### Records provided
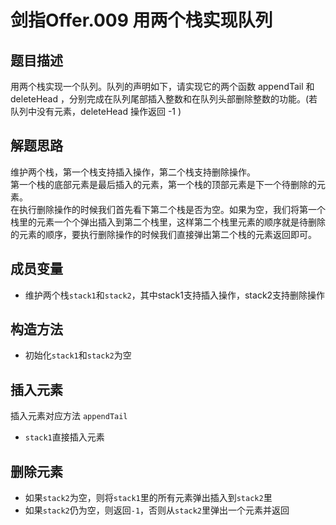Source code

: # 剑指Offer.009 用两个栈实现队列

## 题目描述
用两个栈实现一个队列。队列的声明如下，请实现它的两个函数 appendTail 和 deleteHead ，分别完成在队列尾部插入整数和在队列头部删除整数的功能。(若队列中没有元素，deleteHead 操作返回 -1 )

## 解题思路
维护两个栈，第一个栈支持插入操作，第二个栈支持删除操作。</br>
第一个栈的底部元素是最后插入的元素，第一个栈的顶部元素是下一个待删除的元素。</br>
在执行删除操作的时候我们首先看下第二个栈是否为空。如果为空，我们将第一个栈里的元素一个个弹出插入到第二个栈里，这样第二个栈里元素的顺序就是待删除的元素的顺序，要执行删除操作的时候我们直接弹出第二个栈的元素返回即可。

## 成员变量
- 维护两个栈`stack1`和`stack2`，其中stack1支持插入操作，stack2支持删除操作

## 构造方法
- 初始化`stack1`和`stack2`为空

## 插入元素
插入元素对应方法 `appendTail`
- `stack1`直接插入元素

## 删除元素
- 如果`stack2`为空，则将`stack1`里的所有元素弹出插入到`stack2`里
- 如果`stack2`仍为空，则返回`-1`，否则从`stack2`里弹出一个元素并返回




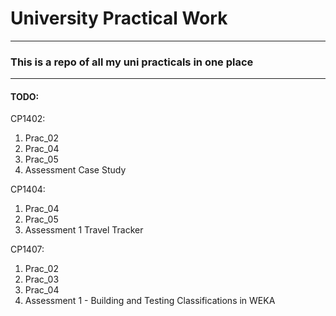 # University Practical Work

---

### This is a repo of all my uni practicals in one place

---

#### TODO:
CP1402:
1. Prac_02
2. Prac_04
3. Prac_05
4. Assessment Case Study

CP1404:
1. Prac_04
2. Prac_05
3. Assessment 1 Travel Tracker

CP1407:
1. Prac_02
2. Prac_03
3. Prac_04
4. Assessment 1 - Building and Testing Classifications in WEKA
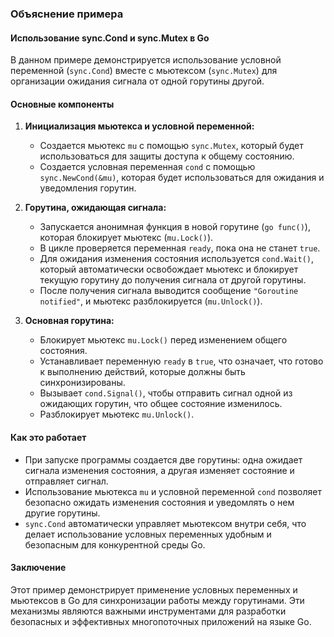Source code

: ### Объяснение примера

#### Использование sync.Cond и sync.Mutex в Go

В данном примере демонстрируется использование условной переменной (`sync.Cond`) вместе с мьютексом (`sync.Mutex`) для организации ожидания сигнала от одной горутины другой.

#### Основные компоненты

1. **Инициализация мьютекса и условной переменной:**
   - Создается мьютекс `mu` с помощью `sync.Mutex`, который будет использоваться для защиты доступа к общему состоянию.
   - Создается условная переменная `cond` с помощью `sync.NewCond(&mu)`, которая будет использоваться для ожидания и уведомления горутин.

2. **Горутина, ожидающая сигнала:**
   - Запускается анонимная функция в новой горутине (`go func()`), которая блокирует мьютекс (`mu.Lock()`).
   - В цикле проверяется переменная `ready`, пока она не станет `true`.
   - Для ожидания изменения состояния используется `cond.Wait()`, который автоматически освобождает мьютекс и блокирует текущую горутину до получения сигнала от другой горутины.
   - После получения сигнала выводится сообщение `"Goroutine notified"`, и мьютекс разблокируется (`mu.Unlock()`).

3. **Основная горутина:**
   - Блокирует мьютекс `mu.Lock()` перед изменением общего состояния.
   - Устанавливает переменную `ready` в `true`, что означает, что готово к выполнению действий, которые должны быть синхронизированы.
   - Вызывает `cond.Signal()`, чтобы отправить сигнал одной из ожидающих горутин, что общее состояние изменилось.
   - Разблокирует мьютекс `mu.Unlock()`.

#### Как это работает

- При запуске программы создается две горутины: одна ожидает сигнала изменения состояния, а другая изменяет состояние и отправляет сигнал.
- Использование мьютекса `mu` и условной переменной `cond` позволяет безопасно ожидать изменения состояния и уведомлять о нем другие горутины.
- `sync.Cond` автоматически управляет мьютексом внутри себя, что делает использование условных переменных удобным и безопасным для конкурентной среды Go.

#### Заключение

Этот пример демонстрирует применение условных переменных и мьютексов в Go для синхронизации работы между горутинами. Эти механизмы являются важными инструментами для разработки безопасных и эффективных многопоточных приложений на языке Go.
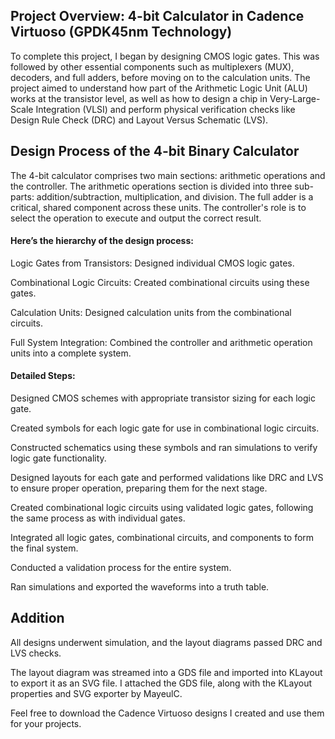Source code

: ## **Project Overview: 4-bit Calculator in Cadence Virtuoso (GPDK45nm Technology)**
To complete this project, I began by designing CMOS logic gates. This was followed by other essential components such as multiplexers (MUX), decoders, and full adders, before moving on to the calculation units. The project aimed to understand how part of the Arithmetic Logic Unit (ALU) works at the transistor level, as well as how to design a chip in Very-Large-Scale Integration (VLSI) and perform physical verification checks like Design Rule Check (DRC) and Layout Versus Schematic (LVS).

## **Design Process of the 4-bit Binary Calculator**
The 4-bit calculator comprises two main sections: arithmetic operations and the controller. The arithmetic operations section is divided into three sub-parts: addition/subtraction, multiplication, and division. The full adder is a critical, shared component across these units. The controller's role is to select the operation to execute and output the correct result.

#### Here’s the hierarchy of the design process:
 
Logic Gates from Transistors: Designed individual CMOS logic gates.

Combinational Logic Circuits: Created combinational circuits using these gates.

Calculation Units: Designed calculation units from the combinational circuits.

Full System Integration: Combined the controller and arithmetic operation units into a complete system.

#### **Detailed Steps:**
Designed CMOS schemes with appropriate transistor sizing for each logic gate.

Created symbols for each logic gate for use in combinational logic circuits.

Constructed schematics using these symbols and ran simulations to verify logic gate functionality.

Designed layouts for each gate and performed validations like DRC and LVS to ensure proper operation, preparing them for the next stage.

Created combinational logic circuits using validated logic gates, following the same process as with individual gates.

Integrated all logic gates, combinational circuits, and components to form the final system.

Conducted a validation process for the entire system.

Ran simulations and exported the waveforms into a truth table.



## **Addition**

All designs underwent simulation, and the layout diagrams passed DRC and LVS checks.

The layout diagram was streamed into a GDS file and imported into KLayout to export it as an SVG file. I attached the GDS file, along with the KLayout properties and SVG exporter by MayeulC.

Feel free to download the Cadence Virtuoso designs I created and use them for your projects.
######
Exercise requirements: Wherever the word "Integration" appears in the listing above, copy the whole line.

Problem solution:
To complete this project, I began by designing CMOS logic gates. This was followed by other essential components such as multiplexers (MUX), decoders, and full adders, before moving on to the calculation units. The project aimed to understand how part of the Arithmetic Logic Unit (ALU) works at the transistor level, as well as how to design a chip in Very-Large-Scale Integration (VLSI) and perform physical verification checks like Design Rule Check (DRC) and Layout Versus Schematic (LVS).
Full System Integration: Combined the controller and arithmetic operation units into a complete system.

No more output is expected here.